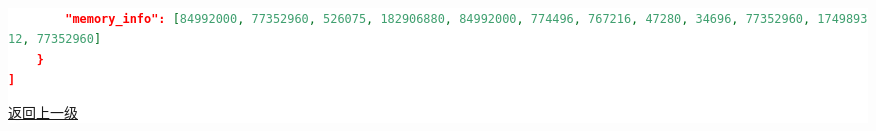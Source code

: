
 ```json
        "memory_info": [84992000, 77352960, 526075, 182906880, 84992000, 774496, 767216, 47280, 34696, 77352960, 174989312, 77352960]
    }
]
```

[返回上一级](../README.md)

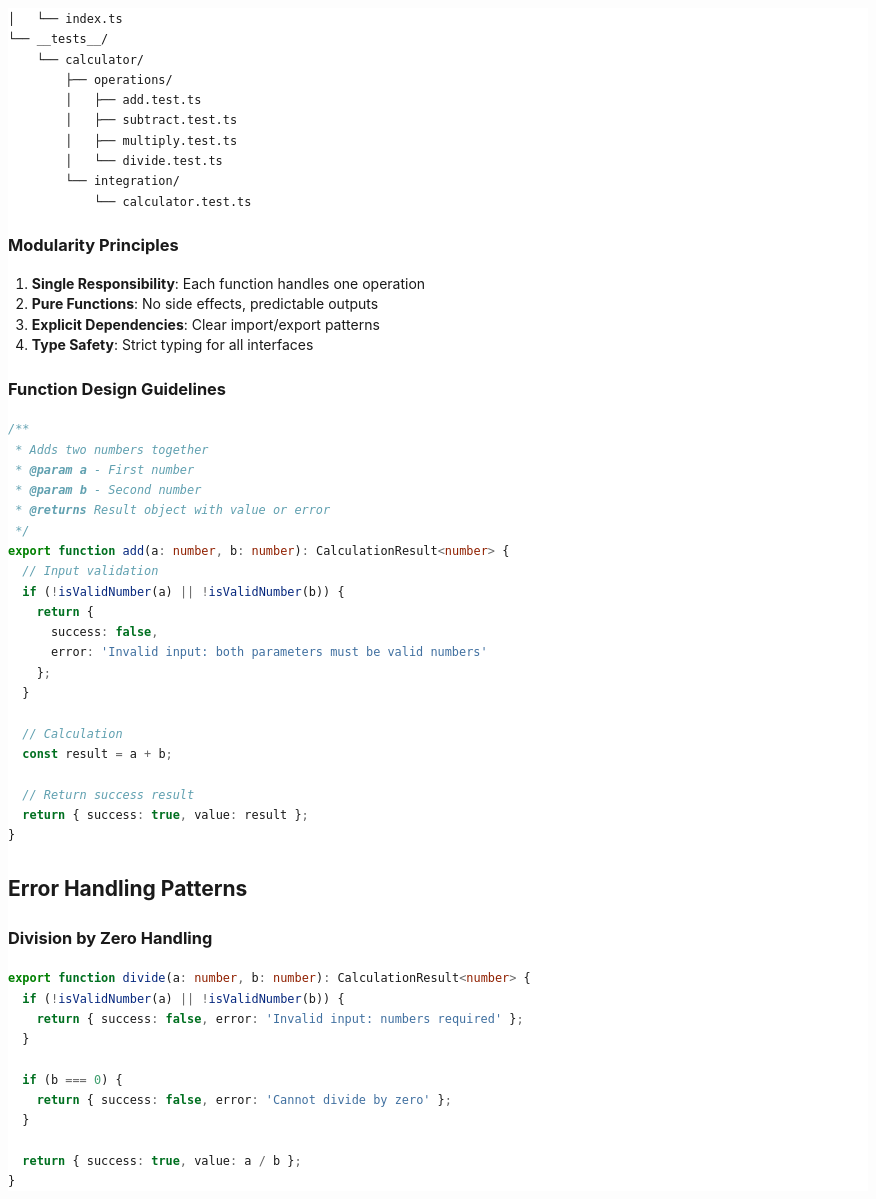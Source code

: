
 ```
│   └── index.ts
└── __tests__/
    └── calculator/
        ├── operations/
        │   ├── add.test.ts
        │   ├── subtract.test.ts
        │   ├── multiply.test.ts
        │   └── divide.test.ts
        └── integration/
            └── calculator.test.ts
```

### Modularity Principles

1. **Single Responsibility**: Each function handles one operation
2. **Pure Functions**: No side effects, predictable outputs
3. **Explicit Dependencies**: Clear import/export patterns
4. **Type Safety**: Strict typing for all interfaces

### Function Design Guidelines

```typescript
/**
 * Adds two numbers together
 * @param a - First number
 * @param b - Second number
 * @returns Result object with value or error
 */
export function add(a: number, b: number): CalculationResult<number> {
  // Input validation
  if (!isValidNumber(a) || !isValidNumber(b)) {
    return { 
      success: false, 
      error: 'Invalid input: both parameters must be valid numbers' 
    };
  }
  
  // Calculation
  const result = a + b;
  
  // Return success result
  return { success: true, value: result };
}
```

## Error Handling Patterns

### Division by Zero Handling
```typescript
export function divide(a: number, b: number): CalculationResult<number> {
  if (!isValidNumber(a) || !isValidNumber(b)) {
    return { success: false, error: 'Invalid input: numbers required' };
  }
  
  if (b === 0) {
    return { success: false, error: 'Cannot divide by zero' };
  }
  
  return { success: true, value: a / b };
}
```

┄┄┄┄┄┄┄┄┄┄┄┄┄┄┄┄┄┄┄┄

▸ **Exercise directions**
Filter the listing above so that only lines holding the word "CalculationResult" remain, and report those lines.

▸ **Task response**
export function add(a: number, b: number): CalculationResult<number> {
export function divide(a: number, b: number): CalculationResult<number> {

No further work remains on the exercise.